### TASK OBJECTIVE
Repeat each record exactly as written, and drop any images.

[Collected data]
▽

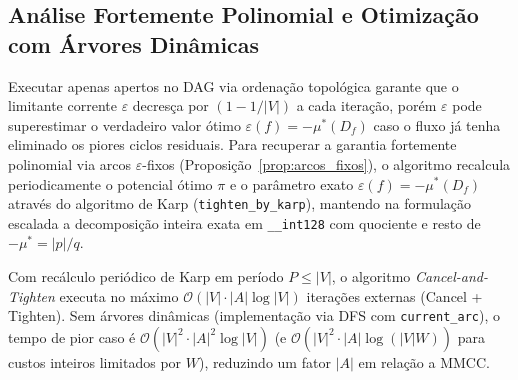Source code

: \subsection{Análise Fortemente Polinomial e Otimização com Árvores Dinâmicas}

Executar apenas apertos no DAG via ordenação topológica garante que o limitante corrente $\varepsilon$ decresça por $(1 - 1/|V|)$ a cada iteração, porém $\varepsilon$ pode superestimar o verdadeiro valor ótimo $\varepsilon(f) = -\mu^*(D_f)$ caso o fluxo já tenha eliminado os piores ciclos residuais. Para recuperar a garantia fortemente polinomial via arcos $\varepsilon$-fixos (Proposição~\ref{prop:arcos_fixos}), o algoritmo recalcula periodicamente o potencial ótimo $\pi$ e o parâmetro exato $\varepsilon(f) = -\mu^*(D_f)$ através do algoritmo de Karp (\lstinline{tighten_by_karp}), mantendo na formulação escalada a decomposição inteira exata em \lstinline{__int128} com quociente e resto de $-\mu^* = |p|/q$.

\begin{teorema}
Com recálculo periódico de Karp em período $P \le |V|$, o algoritmo \textit{Cancel-and-Tighten} executa no máximo $\mathcal{O}(|V| \cdot |A| \log |V|)$ iterações externas \textnormal{(Cancel + Tighten)}. Sem árvores dinâmicas (implementação via DFS com \lstinline{current_arc}), o tempo de pior caso é $\mathcal{O}(|V|^2 \cdot |A|^2 \log |V|)$ (e $\mathcal{O}(|V|^2 \cdot |A| \log(|V|W))$ para custos inteiros limitados por $W$), reduzindo um fator $|A|$ em relação a MMCC.
\end{teorema}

△

### OUTPUT FOR THIS EXERCISE
Source code

: \subsection{Análise Fortemente Polinomial e Otimização com Árvores Dinâmicas}

Executar apenas apertos no DAG via ordenação topológica garante que o limitante corrente $\varepsilon$ decresça por $(1 - 1/|V|)$ a cada iteração, porém $\varepsilon$ pode superestimar o verdadeiro valor ótimo $\varepsilon(f) = -\mu^*(D_f)$ caso o fluxo já tenha eliminado os piores ciclos residuais. Para recuperar a garantia fortemente polinomial via arcos $\varepsilon$-fixos (Proposição~\ref{prop:arcos_fixos}), o algoritmo recalcula periodicamente o potencial ótimo $\pi$ e o parâmetro exato $\varepsilon(f) = -\mu^*(D_f)$ através do algoritmo de Karp (\lstinline{tighten_by_karp}), mantendo na formulação escalada a decomposição inteira exata em \lstinline{__int128} com quociente e resto de $-\mu^* = |p|/q$.

\begin{teorema}
Com recálculo periódico de Karp em período $P \le |V|$, o algoritmo \textit{Cancel-and-Tighten} executa no máximo $\mathcal{O}(|V| \cdot |A| \log |V|)$ iterações externas \textnormal{(Cancel + Tighten)}. Sem árvores dinâmicas (implementação via DFS com \lstinline{current_arc}), o tempo de pior caso é $\mathcal{O}(|V|^2 \cdot |A|^2 \log |V|)$ (e $\mathcal{O}(|V|^2 \cdot |A| \log(|V|W))$ para custos inteiros limitados por $W$), reduzindo um fator $|A|$ em relação a MMCC.
\end{teorema}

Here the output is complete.